2) Up in Smoke: Smoking and vaping will continue to rise in young adults. Smoking has always been the traditional way to rebel, and young people in perpetuality have believed they will live forever. Vaping provided a ‘healthier’ way of smoking – but for many it has provided an entry level smoking experience. Will action be taken on vaping products? Will Government start to address this health issue?

3) Social Media trends:

  • Facebook will continue to fall and for the first time is about to start falling exponentially as young users fail to see its value and simply don’t bother signing up for an account.
  • TikTok will come from nowhere – purchasing the former site for 1$bn has young users already signed up and ready to become teens.
  • Twitter will continue to be seen as "another old person" platform and Instagram will reign supreme as the social network as choice. Expect Snapchat and Messaging sites to hold their position.

4) Errr... young people will get older - The traditional 16-25 youth sector will become 16-30 as funding programmes and marketers are forced to extend age ranges. This is due to more and more 25-30 year olds delaying making the traditional advances to adulthood (house purchases etc) due to income and a continued lack of employment opportunities yet still requiring support.

5) Education:

  • University entrance numbers will fall as large numbers are continuing to be priced out of accessing higher education and increasing numbers fail to see the benefits against the major levels of debt
  • The number of A’ Levels taken will also fall as students seek a more blended portfolio of qualifications (BTECs, ‘T’ levels in 2020) that gives them access to a variety of career pathways on leaving college

6) Employment - Youth unemployment will continue to rise as employers still fail to embrace Apprenticeships at 16 & 18  when they can employ graduates and ‘older’ workers on low incomes and zero-hours contracts. Also not forgoting the lack of vacancies due to 'intern' opportunities that only exist to people who can afford to work without pay *cough* rich people *cough*.

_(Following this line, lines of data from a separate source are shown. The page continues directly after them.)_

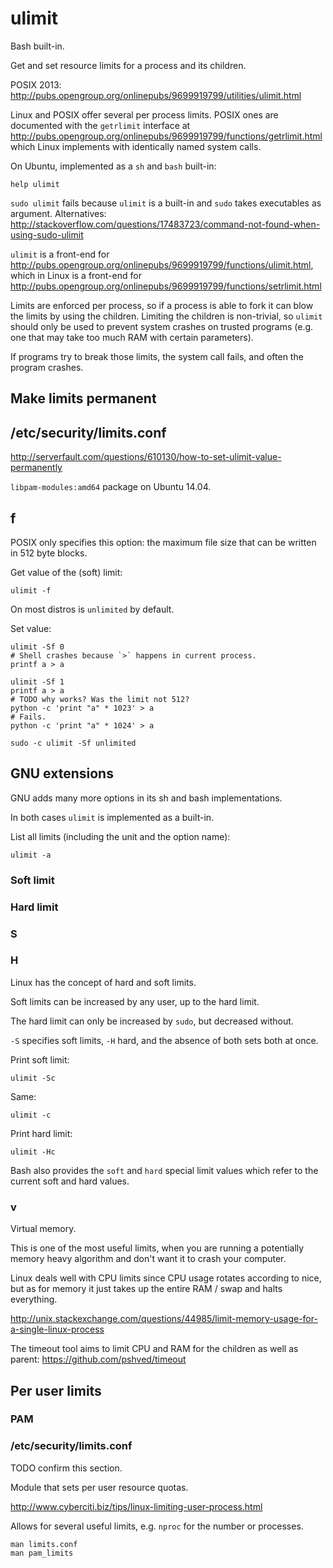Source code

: # ulimit

Bash built-in.

Get and set resource limits for a process and its children.

POSIX 2013: <http://pubs.opengroup.org/onlinepubs/9699919799/utilities/ulimit.html>

Linux and POSIX offer several per process limits. POSIX ones are documented with the `getrlimit` interface at <http://pubs.opengroup.org/onlinepubs/9699919799/functions/getrlimit.html> which Linux implements with identically named system calls.

On Ubuntu, implemented as a `sh` and `bash` built-in:

    help ulimit

`sudo ulimit` fails because `ulimit` is a built-in and `sudo` takes executables as argument. Alternatives: <http://stackoverflow.com/questions/17483723/command-not-found-when-using-sudo-ulimit>

`ulimit` is a front-end for <http://pubs.opengroup.org/onlinepubs/9699919799/functions/ulimit.html>, which in Linux is a front-end for <http://pubs.opengroup.org/onlinepubs/9699919799/functions/setrlimit.html>

Limits are enforced per process, so if a process is able to fork it can blow the limits by using the children. Limiting the children is non-trivial, so `ulimit` should only be used to prevent system crashes on trusted programs (e.g. one that may take too much RAM with certain parameters).

If programs try to break those limits, the system call fails, and often the program crashes.

## Make limits permanent

## /etc/security/limits.conf

<http://serverfault.com/questions/610130/how-to-set-ulimit-value-permanently>

`libpam-modules:amd64` package on Ubuntu 14.04.

## f

POSIX only specifies this option: the maximum file size that can be written in 512 byte blocks.

Get value of the (soft) limit:

    ulimit -f

On most distros is `unlimited` by default.

Set value:

    ulimit -Sf 0
    # Shell crashes because `>` happens in current process.
    printf a > a

    ulimit -Sf 1
    printf a > a
    # TODO why works? Was the limit not 512?
    python -c 'print "a" * 1023' > a
    # Fails.
    python -c 'print "a" * 1024' > a

    sudo -c ulimit -Sf unlimited

## GNU extensions

GNU adds many more options in its sh and bash implementations.

In both cases `ulimit` is implemented as a built-in.

List all limits (including the unit and the option name):

    ulimit -a

### Soft limit

### Hard limit

### S

### H

Linux has the concept of hard and soft limits.

Soft limits can be increased by any user, up to the hard limit.

The hard limit can only be increased by `sudo`, but decreased without.

`-S` specifies soft limits, `-H` hard, and the absence of both sets both at once.

Print soft limit:

    ulimit -Sc

Same:

    ulimit -c

Print hard limit:

    ulimit -Hc

Bash also provides the `soft` and `hard` special limit values which refer to the current soft and hard values.

### v

Virtual memory.

This is one of the most useful limits, when you are running a potentially memory heavy algorithm and don't want it to crash your computer.

Linux deals well with CPU limits since CPU usage rotates according to nice, but as for memory it just takes up the entire RAM / swap and halts everything.

<http://unix.stackexchange.com/questions/44985/limit-memory-usage-for-a-single-linux-process>

The timeout tool aims to limit CPU and RAM for the children as well as parent: <https://github.com/pshved/timeout>

## Per user limits

### PAM

### /etc/security/limits.conf

TODO confirm this section.

Module that sets per user resource quotas.

<http://www.cyberciti.biz/tips/linux-limiting-user-process.html>

Allows for several useful limits, e.g. `nproc` for the number or processes.

    man limits.conf
    man pam_limits
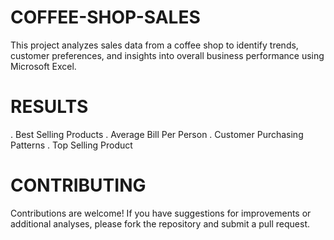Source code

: # COFFEE-SHOP-SALES
This project analyzes sales data from a coffee shop to identify trends, customer preferences, and insights into overall business performance using Microsoft Excel.

# RESULTS
. Best Selling Products
. Average Bill Per Person
. Customer Purchasing Patterns
. Top Selling Product 

# CONTRIBUTING
Contributions are welcome! If you have suggestions for improvements or additional analyses, please fork the repository and submit a pull request.



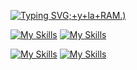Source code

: 

[![Typing SVG](https://readme-typing-svg.herokuapp.com?font=Silkscreen&pause=1000&color=F7F7F7&center=true&width=435&lines=El+%C3%BAnico+l%C3%ADmite+es+tu+imaginaci%C3%B3n%3A);+y+la+RAM.)](https://git.io/typing-svg)

[![My Skills](https://skillicons.dev/icons?i=java,py,js,html,css&theme=light)](https://skillicons.dev)
[![My Skills](https://skillicons.dev/icons?i=bots,unity,robloxstudio&theme=light)](https://skillicons.dev)

[![My Skills](https://skillicons.dev/icons?i=github,vscode,&theme=light)](https://skillicons.dev)
[![My Skills](https://skillicons.dev/icons?i=discord,twitter,gmail,instagram,linkedin,notion&perline=3)](https://skillicons.dev)
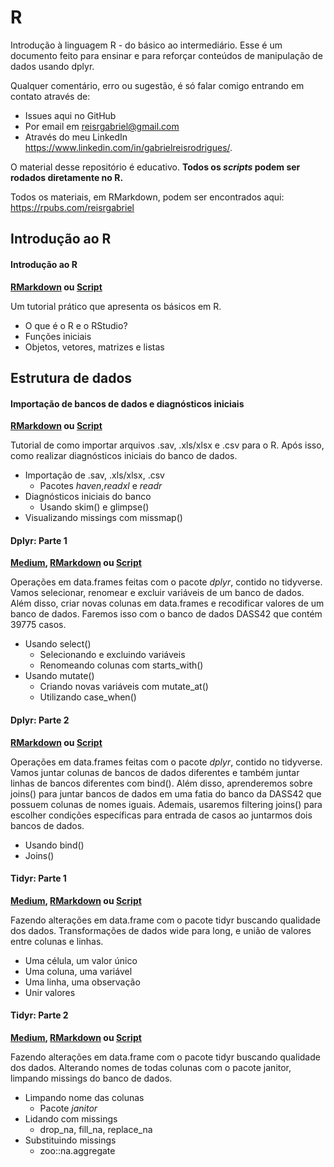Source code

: # R
Introdução à linguagem R - do básico ao intermediário. Esse é um documento feito para ensinar e para reforçar conteúdos de manipulação de dados usando dplyr. 

Qualquer comentário, erro ou sugestão, é só falar comigo entrando em contato através de:

* Issues aqui no GitHub
* Por email em reisrgabriel@gmail.com
* Através do meu LinkedIn https://www.linkedin.com/in/gabrielreisrodrigues/.

O material desse repositório é educativo. **Todos os *scripts* podem ser rodados diretamente no R.**

Todos os materiais, em RMarkdown, podem ser encontrados aqui: https://rpubs.com/reisrgabriel

## Introdução ao R

#### Introdução ao R
**[RMarkdown](https://rpubs.com/reisrgabriel/introaor) ou [Script](https://github.com/GabrielReisR/R/blob/master/intro%20ao%20r/intro-ao-r.R)**

Um tutorial prático que apresenta os básicos em R.

  - O que é o R e o RStudio?
  - Funções iniciais
  - Objetos, vetores, matrizes e listas

## Estrutura de dados
#### Importação de bancos de dados e diagnósticos iniciais
**[RMarkdown](https://rpubs.com/reisrgabriel/importdiagn) ou [Script](https://github.com/GabrielReisR/R/blob/master/estrutura%20de%20dados/import-e-diagn.R)**

Tutorial de como importar arquivos .sav, .xls/xlsx e .csv para o R. Após isso, como realizar diagnósticos iniciais do banco de dados.
  - Importação de .sav, .xls/xlsx, .csv
    - Pacotes _haven_,_readxl_ e _readr_
  - Diagnósticos iniciais do banco
    - Usando skim() e glimpse()
  - Visualizando missings com missmap()
  
#### Dplyr: Parte 1
**[Medium](https://medium.com/psicodata/corrigindo-uma-escala-psicometrica-com-r-bfd6340f9609?source=collection_home---4------3-----------------------), [RMarkdown](https://rpubs.com/reisrgabriel/dplyrPt1) ou [Script](https://github.com/GabrielReisR/R/blob/master/estrutura%20de%20dados/dplyr-parte-1.R)**

Operações em data.frames feitas com o pacote _dplyr_, contido no tidyverse. Vamos selecionar, renomear e excluir variáveis de um banco de dados. Além disso, criar novas colunas em data.frames e recodificar valores de um banco de dados. Faremos isso com o banco de dados DASS42 que contém 39775 casos.

  - Usando select()
    - Selecionando e excluindo variáveis
    - Renomeando colunas com starts_with()
  - Usando mutate()
    - Criando novas variáveis com mutate_at()
    - Utilizando case_when()
    
#### Dplyr: Parte 2
**[RMarkdown](https://rpubs.com/reisrgabriel/dplyrPt2) ou [Script](https://github.com/GabrielReisR/R/blob/master/estrutura%20de%20dados/estrutura%20de%20dados/dplyr-parte-2.R)** 

Operações em data.frames feitas com o pacote _dplyr_, contido no tidyverse. Vamos juntar colunas de bancos de dados diferentes e também juntar linhas de bancos diferentes com bind(). Além disso, aprenderemos sobre joins() para juntar bancos de dados em uma fatia do banco da DASS42 que possuem colunas de nomes iguais. Ademais, usaremos filtering joins() para escolher condições específicas para entrada de casos ao juntarmos dois bancos de dados.
  - Usando bind()
  - Joins()

#### Tidyr: Parte 1
**[Medium](https://medium.com/psicodata/transformando-colunas-em-linhas-com-tidyr-a649f287a238), [RMarkdown](https://rpubs.com/reisrgabriel/tidyrPt1) ou [Script](https://github.com/GabrielReisR/R/blob/master/estrutura%20de%20dados/estrutura%20de%20dados/tidyr-parte-1.R)** 

Fazendo alterações em data.frame com o pacote tidyr buscando qualidade dos dados. Transformações de dados wide para long, e união de valores entre colunas e linhas.
  - Uma célula, um valor único
  - Uma coluna, uma variável
  - Uma linha, uma observação
  - Unir valores
  
#### Tidyr: Parte 2
**[Medium](https://medium.com/psicodata/valores-missing-parte-1-4382bb026660?source=collection_home---4------0-----------------------), [RMarkdown](https://rpubs.com/reisrgabriel/tidyrPt2) ou [Script](https://github.com/GabrielReisR/R/blob/master/estrutura%20de%20dados/estrutura%20de%20dados/tidyr-parte-2.R)** 

Fazendo alterações em data.frame com o pacote tidyr buscando qualidade dos dados. Alterando nomes de todas colunas com o pacote janitor, limpando missings do banco de dados.
  - Limpando nome das colunas
    - Pacote *janitor*
  - Lidando com missings
    - drop_na, fill_na, replace_na
  - Substituindo missings
    - zoo::na.aggregate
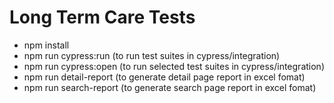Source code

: # Long Term Care Tests


- npm install
- npm run cypress:run (to run test suites in cypress/integration)
- npm run cypress:open (to run selected test suites in cypress/integration)
- npm run detail-report (to generate detail page report in excel fomat)
- npm run search-report (to generate search page report in excel fomat)
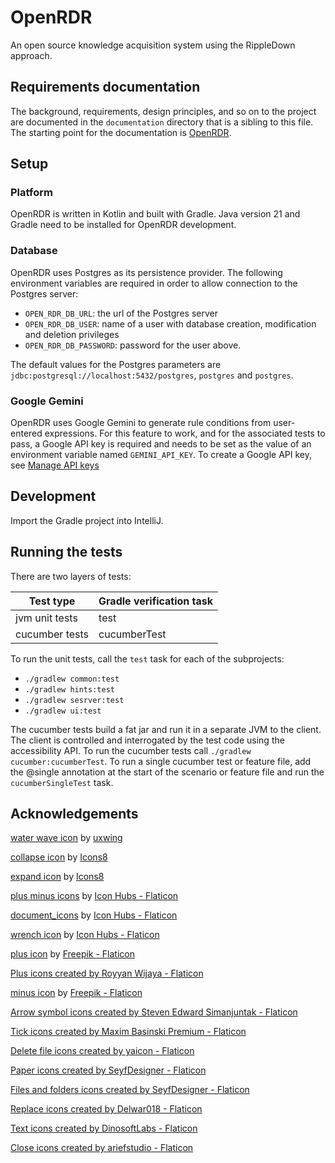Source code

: # OpenRDR

An open source knowledge acquisition system using the RippleDown approach.

## Requirements documentation

The background, requirements, design principles, and so on to the project are documented in the
`documentation` directory that is a sibling to this file. The starting point for the
documentation is [OpenRDR](./documentation/openrdr.md).

## Setup
### Platform
OpenRDR is written in Kotlin and built with Gradle. 
Java version 21 and Gradle need to be installed for OpenRDR development.

### Database
OpenRDR uses Postgres as its persistence provider. The following environment variables are required in order to
allow connection to the Postgres server:

- `OPEN_RDR_DB_URL`: the url of the Postgres server
- `OPEN_RDR_DB_USER`: name of a user with database creation, modification and deletion privileges
- `OPEN_RDR_DB_PASSWORD`: password for the user above.

The default values for the Postgres parameters are `jdbc:postgresql://localhost:5432/postgres`, `postgres`
and `postgres`.

### Google Gemini

OpenRDR uses Google Gemini to generate rule conditions from user-entered expressions.
For this feature to work, and for the associated tests to pass, a Google API key is required and needs to be set
as the value of an environment variable named `GEMINI_API_KEY`. To create a Google API key, see
<a href="https://cloud.google.com/docs/authentication/api-keys" title="close icons">Manage API keys</a>

## Development
Import the Gradle project into IntelliJ.

## Running the tests
There are two layers of tests:

| Test type         | Gradle verification task | 
|-------------------|--------------------------|
| jvm unit tests    | test                     |    
| cucumber tests    | cucumberTest             | 

To run the unit tests, call the `test` task for each of the subprojects: 
- `./gradlew common:test`
- `./gradlew hints:test`
- `./gradlew sesrver:test`
- `./gradlew ui:test`

The cucumber tests build a fat jar and run it in a separate JVM to the client. The client is controlled
and interrogated by the test code using the accessibility API. To run the cucumber tests 
call `./gradlew cucumber:cucumberTest`.
To run a single cucumber test or feature file, add the @single annotation at the start of the 
scenario or feature file and run the `cucumberSingleTest` task.

## Acknowledgements

[water wave icon](https://uxwing.com/water-wave-icon) by [uxwing](https://www.uxwing.com)

[collapse icon](https://icons8.com/icon/60653/collapse-arrow) by [Icons8](https://icons8.com)

[expand icon](https://icons8.com/icon/60662/expand-arrow) by [Icons8](https://icons8.com)

[plus minus icons](https://www.flaticon.com/free-icons/plus-minus) by [Icon Hubs - Flaticon](https://www.flaticon.com/)

[document_icons](https://www.flaticon.com/free-icons/document) by [Icon Hubs - Flaticon](https://www.flaticon.com/)

[wrench icon](https://www.flaticon.com/free-icons/work-tools) by [Icon Hubs - Flaticon](https://www.flaticon.com/)

[plus icon](https://www.flaticon.com/free-icons/plus) by [Freepik - Flaticon](https://www.flaticon.com/)

<a href="https://www.flaticon.com/free-icons/plus" title="plus icons">Plus icons created by Royyan Wijaya - Flaticon</a>

[minus icon](https://www.flaticon.com/free-icons/minus) by [Freepik - Flaticon](https://www.flaticon.com/)

<a href="https://www.flaticon.com/free-icons/arrow-symbol" title="arrow symbol icons">Arrow symbol icons created by
Steven Edward Simanjuntak - Flaticon</a>

<a href="https://www.flaticon.com/free-icons/tick" title="tick icons">Tick icons created by Maxim Basinski Premium -
Flaticon</a>

<a href="https://www.flaticon.com/free-icons/delete-file" title="delete file icons">Delete file icons created by
yaicon - Flaticon</a>

<a href="https://www.flaticon.com/free-icons/paper" title="paper icons">Paper icons created by SeyfDesigner -
Flaticon</a>

<a href="https://www.flaticon.com/free-icons/files-and-folders" title="files and folders icons">Files and folders icons
created by SeyfDesigner - Flaticon</a>

<a href="https://www.flaticon.com/free-icons/replace" title="replace icons">Replace icons created by Delwar018 -
Flaticon</a>

<a href="https://www.flaticon.com/free-icons/text" title="text icons">Text icons created by DinosoftLabs - Flaticon</a>

<a href="https://www.flaticon.com/free-icons/close" title="close icons">Close icons created by ariefstudio -
Flaticon</a>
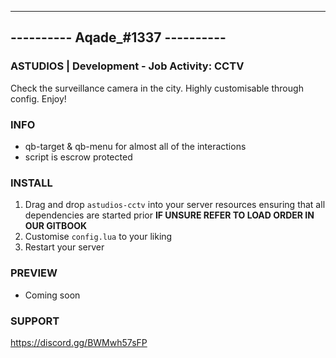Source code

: ---------------------------------
---------- Aqade_#1337 ----------
---------------------------------

### ASTUDIOS | Development - Job Activity: CCTV ###

Check the surveillance camera in the city.
Highly customisable through config.
Enjoy!

### INFO ###

- qb-target & qb-menu for almost all of the interactions
- script is escrow protected

### INSTALL ###

1) Drag and drop `astudios-cctv` into your server resources ensuring that all dependencies are started prior **IF UNSURE REFER TO LOAD ORDER IN OUR GITBOOK**
2) Customise `config.lua` to your liking 
3) Restart your server

### PREVIEW ###
- Coming soon
### SUPPORT ###
https://discord.gg/BWMwh57sFP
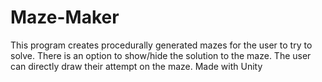 # Maze-Maker
This program creates procedurally generated mazes for the user to try to solve.
There is an option to show/hide the solution to the maze.
The user can directly draw their attempt on the maze.
Made with Unity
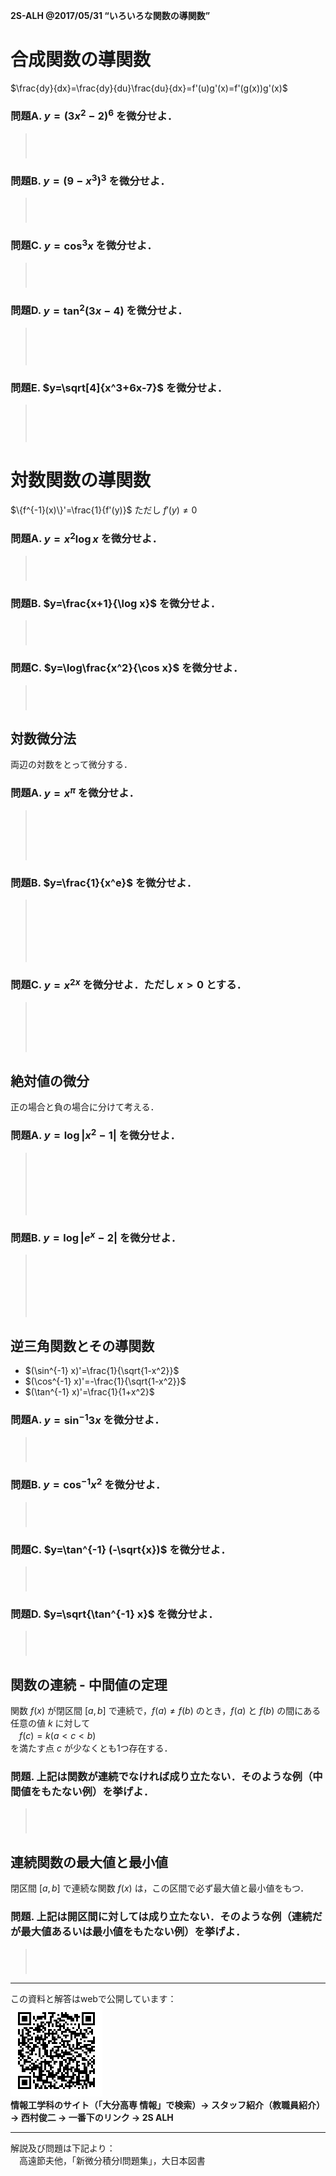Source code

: 
<!-- > pandoc main.md --mathjax -c ../../css/mathjax.css --include-in-header=../in-header.txt --include-before-body=../before-body.txt --include-after-body=../after-body.txt -s -o main.html -->

**2S-ALH @2017/05/31 “いろいろな関数の導関数”**

# 合成関数の導関数

$\frac{dy}{dx}=\frac{dy}{du}\frac{du}{dx}=f'(u)g'(x)=f'(g(x))g'(x)$

### 問題A. $y=(3x^2-2)^6$ を微分せよ．

>　  
>　

### 問題B. $y=(9-x^3)^3$ を微分せよ．

>　  
>　

### 問題C. $y=\cos^3 x$ を微分せよ．

>　  
>　

### 問題D. $y=\tan^2(3x-4)$ を微分せよ．

>　  
>　  
>　

<div style="page-break-before:always"></div>

### 問題E. $y=\sqrt[4]{x^3+6x-7}$ を微分せよ．

>　  
>　  
> 　

# 対数関数の導関数

$\{f^{-1}(x)\}'=\frac{1}{f'(y)}$ ただし $f'(y)\ne0$

### 問題A. $y=x^2\log x$ を微分せよ．

>　  
>　

### 問題B. $y=\frac{x+1}{\log x}$ を微分せよ．

>　  
>　

### 問題C. $y=\log\frac{x^2}{\cos x}$ を微分せよ．

>　  
>　

## 対数微分法

両辺の対数をとって微分する．

### 問題A. $y=x^\pi$ を微分せよ．

>　  
>　  
>　  
>　

### 問題B. $y=\frac{1}{x^e}$ を微分せよ．

>　  
>　  
>　  
>　  
>　

### 問題C. $y=x^{2x}$ を微分せよ．ただし $x>0$ とする．

>　  
>　  
>　  
>　

<div style="page-break-before:always"></div>

## 絶対値の微分

正の場合と負の場合に分けて考える．

### 問題A. $y=\log|x^2-1|$ を微分せよ．

>　  
>　  
>　  
>　  
>　

### 問題B. $y=\log|e^x-2|$ を微分せよ．

>　  
>　  
>　  
>　  
>　

<div style="page-break-before:always"></div>

## 逆三角関数とその導関数

- $(\sin^{-1} x)'=\frac{1}{\sqrt{1-x^2}}$
- $(\cos^{-1} x)'=-\frac{1}{\sqrt{1-x^2}}$
- $(\tan^{-1} x)'=\frac{1}{1+x^2}$

### 問題A. $y=\sin^{-1} 3x$ を微分せよ．

>　  
>　

### 問題B. $y=\cos^{-1} x^2$ を微分せよ．

>　  
>　

### 問題C. $y=\tan^{-1} (-\sqrt{x})$ を微分せよ．

>　  
>　

<div style="page-break-before:always"></div>

### 問題D. $y=\sqrt{\tan^{-1} x}$ を微分せよ．

>　  
>　  

<div style="page-break-before:always"></div>

## 関数の連続 - 中間値の定理

関数 $f(x)$ が閉区間 $[a,b]$ で連続で，$f(a)\ne f(b)$ のとき，$f(a)$ と $f(b)$ の間にある任意の値 $k$ に対して  
　$f(c)=k (a<c<b)$  
を満たす点 $c$ が少なくとも1つ存在する．

### 問題. 上記は関数が連続でなければ成り立たない．そのような例（中間値をもたない例）を挙げよ．

>　  
> 　

## 連続関数の最大値と最小値

閉区間 $[a,b]$ で連続な関数 $f(x)$ は，この区間で必ず最大値と最小値をもつ．

### 問題. 上記は開区間に対しては成り立たない．そのような例（連続だが最大値あるいは最小値をもたない例）を挙げよ．

>　  
> 　

<div style="page-break-before:always"></div>

---

この資料と解答はwebで公開しています：  
![](../QRcode.png)  
**情報工学科のサイト（「大分高専 情報」で検索）→ スタッフ紹介（教職員紹介） → 西村俊二 → 一番下のリンク → 2S ALH**

---

解説及び問題は下記より：  
　高遠節夫他，「新微分積分I問題集」，大日本図書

7) Work experience will return – Changes to the Ofsted Framework will force schools and colleges to overhaul the concept of work experience. Work experience is not about sampling a dream job - it should be seen as ‘a process’ that needs to be experienced. This means that it should be about young people learning how to: find a job, make contact with an employer, arrange a couple of days work in the company, turning up on time, looking presentable and doing the job asked to the best of their ability. These are the real work experience skills that young people need and its up to us all to sell the benefits of this and offer the opportunities. 

8) A new category of ‘youth leader’ will rise - As organisations move away from ‘tick box’ engagement – they will see the benefit in empowering individuals, promoting them as a face of their organisation and allowing them to have their own voice. These individuals will drive youth policy, provide unique insight and inspire other young people to become involved. With young people becoming increasingly disillusioned with democracy it is their peers that will convince them to become politically engaged.  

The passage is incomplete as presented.